## Exercise prompt:
Scan the entries below. List each line with "Abbildung".

Given records section start

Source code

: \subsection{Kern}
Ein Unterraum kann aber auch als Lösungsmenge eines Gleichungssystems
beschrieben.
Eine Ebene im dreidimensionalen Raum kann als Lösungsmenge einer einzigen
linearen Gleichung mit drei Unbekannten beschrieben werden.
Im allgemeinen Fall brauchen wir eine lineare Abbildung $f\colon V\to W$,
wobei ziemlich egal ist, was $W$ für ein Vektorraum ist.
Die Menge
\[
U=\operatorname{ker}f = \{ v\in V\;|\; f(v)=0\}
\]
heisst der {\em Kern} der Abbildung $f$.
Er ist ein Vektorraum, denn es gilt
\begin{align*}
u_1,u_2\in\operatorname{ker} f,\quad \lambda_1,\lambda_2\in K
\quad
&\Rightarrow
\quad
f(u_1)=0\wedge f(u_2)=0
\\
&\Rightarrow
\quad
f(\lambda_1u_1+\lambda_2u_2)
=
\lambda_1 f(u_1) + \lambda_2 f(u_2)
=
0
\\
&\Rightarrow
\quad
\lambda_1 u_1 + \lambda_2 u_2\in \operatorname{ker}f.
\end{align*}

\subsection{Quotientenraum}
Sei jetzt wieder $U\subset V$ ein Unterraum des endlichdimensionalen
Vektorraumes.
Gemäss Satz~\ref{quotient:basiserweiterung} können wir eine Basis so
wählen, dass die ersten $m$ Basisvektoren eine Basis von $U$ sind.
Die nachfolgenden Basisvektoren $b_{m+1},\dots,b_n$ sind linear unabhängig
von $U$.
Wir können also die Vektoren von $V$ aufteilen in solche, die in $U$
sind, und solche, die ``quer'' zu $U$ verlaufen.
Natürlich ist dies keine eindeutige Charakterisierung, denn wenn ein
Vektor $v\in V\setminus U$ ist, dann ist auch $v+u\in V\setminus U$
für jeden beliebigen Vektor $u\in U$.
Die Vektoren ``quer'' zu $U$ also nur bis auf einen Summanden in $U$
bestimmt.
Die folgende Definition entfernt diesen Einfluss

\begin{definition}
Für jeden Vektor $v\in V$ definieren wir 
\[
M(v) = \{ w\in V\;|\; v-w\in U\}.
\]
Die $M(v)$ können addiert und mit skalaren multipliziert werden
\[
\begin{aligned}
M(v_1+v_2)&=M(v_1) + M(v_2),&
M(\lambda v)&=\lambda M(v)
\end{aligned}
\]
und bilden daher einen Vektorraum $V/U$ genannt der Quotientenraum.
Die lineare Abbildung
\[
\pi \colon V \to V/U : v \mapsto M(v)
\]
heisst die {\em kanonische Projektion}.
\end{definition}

Given records section end

## Answer to this task:
Im allgemeinen Fall brauchen wir eine lineare Abbildung $f\colon V\to W$,
heisst der {\em Kern} der Abbildung $f$.
Die lineare Abbildung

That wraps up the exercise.